Security and Privacy in the IoT age
By Lokesh Yamasani, Director – IT Security (Security Officer), Satellite Healthcare
We are living in a digital age, let alone the so-called “Age of IoT”. What makes it an “Age of IoT”? The answer is simple. It is the ability to be able to connect and manage everything from fish tanks, baby monitors to industrial devices, home monitoring devices via the internet to accomplish our objectives. Such convenience has led to increased attack vector through which these devices/things could be easily compromised. The scary part is that someone with barely any technical skillset could easily compromise these devices/things. (i.e., someone could easily learn on the internet on how to compromise these things and simulate the same a.k.an “Annoying Script Kiddies”), let alone nation-state actors, hacking groups, and another known/unknown threat actors/groups.
With that being said, privacy has become a major concern in the IoT age along with security. (Funny Story: Most recently, I attended a work meeting where someone I was talking to had their smartwatch turned on. Towards the end of our conversation, that person’s smartwatch started responding to what we were talking about). Now that we got security and privacy icebreakers out of our way. Come on in, feel comfortable.
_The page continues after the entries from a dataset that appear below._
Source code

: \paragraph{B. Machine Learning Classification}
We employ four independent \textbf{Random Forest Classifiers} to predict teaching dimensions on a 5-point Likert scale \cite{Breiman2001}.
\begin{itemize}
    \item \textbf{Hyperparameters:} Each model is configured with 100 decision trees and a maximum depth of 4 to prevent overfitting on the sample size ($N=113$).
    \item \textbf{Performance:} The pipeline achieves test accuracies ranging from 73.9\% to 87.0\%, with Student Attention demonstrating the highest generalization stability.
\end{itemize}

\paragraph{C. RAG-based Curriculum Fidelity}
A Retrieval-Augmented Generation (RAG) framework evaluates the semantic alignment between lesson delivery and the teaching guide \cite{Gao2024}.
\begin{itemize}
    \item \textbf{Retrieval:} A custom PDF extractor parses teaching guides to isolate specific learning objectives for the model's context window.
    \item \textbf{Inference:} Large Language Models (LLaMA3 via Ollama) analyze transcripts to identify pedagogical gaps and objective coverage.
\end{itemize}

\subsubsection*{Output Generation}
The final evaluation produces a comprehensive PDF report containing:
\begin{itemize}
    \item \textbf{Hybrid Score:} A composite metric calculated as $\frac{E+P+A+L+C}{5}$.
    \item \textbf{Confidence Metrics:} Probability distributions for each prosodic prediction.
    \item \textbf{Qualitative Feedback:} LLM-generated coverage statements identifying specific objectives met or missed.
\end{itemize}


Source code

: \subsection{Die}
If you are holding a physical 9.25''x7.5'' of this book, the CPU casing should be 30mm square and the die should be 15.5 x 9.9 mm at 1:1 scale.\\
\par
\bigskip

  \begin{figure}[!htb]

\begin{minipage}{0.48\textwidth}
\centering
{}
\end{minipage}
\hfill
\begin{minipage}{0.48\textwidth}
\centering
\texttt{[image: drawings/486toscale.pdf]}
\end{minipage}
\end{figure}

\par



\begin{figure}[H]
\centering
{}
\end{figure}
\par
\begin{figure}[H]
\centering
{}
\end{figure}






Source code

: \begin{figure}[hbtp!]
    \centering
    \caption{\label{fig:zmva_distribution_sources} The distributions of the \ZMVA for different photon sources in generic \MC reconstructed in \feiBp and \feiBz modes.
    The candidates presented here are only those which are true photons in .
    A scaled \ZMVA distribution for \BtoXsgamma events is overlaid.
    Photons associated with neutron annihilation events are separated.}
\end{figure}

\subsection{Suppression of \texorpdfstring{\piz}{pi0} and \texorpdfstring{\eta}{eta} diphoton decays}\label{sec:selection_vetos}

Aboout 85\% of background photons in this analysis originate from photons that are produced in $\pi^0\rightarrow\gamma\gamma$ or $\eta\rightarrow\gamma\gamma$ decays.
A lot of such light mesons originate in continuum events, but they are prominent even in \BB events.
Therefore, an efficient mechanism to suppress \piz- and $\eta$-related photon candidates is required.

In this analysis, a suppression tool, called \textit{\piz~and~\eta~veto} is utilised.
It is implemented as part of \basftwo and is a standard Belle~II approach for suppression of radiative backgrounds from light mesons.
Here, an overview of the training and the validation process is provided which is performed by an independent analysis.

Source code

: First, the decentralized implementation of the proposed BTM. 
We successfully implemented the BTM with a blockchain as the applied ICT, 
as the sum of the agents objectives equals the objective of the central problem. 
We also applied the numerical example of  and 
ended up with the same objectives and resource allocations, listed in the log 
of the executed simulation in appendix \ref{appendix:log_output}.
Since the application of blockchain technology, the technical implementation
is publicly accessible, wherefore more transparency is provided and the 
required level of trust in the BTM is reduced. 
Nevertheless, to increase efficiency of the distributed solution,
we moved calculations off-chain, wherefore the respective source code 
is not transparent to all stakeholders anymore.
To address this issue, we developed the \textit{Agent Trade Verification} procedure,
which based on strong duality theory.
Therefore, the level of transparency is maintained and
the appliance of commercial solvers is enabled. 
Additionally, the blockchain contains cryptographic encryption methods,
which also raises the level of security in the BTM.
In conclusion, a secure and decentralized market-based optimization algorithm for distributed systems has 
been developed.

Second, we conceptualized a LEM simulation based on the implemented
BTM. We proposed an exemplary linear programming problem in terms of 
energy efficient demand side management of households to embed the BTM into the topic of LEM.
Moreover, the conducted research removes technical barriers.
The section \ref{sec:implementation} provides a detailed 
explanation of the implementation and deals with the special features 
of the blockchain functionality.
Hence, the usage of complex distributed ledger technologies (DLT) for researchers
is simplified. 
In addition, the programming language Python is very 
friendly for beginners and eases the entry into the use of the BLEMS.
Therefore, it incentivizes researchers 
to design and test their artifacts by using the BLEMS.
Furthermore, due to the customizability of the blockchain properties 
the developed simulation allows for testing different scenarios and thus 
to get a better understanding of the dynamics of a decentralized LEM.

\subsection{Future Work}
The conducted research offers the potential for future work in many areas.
Let’s dissect the security and privacy aspects of the Internet of Things. Shall we?
Chapter 1: Security
Before talking about the “security” of IoT architecture. Let’s get to the basics of IoT architecture. IoT architecture consists of 1. Things (Things that are equipped with sensors) 2. Gateways (Data from things goes to the cloud/infrastructure through these gateways) 3. Data gathering and processing Infrastructure (Data is gathered, processed here and a decision is made based on the data received and Artificial Intelligence techniques) 4. Control Apps (The apps that send the actual commands to perform an operation on that smart device). To put in the real-world context:
Me: Hey Google, I am bored!
Google Assistant: Yes, here are the options. Do you want Mickey Mouse adventures? Car adventures? Do you want to listen to music?
Me: I want to listen to music.
Google Assistant: Music playing….
There is quite an amount of technology or rather amalgamation of multiple technologies and related architectures involved behind that simple transaction. Wherever there is an amalgamation of multiple technologies and related architectures, there are IoT protocols that run the IoT universe. (Did I say I wanted to be a Geologist?). As a sample, let’s look at two IoT network protocols:
Bluetooth protocol is mostly used in smart wearables, smartphones, and other mobile devices, where small fragments of data can be exchanged without high power and memory. Bluetooth protocol is effective for short-range communication. However, as we all know the threats related to Bluetooth are becoming more prevalent these days: Blueborne, Bluebugging, Bluejacking, and Bluesnarfing. With consumers keeping these smart devices that operate on Bluetooth protocol powered on all the time, the likelihood of such Bluetooth attacks is “High”.
ZigBee is an IoT protocol that allows things that are retrofitted with “sensors” to work together. ZigBee is used with apps that support low-rate data transfer between short distances. ZigBee was created by the ZigBee alliance. When it was designed, security-related tradeoffs were made to keep the devices low-cost, low-energy and highly compatible. Some parts of ZigBee’s security controls are poorly implemented (what are those poorly implemented controls?). As an example, Killerbee is a Python-based framework used to exploit the security of the devices implemented with the Zigbee standard. Killerbee provides facilities for sniffing the keys, injecting network traffic, decoding the packets captured, and packet manipulation that takes advantage of “Trust Center Link Key”. If a cyber-attacker has to take advantage of that “Trust Center Link Key” within the Zigbee protocol. Cyber-attacker must capture Zigbee network traffic at the same time the device joins the IoT network.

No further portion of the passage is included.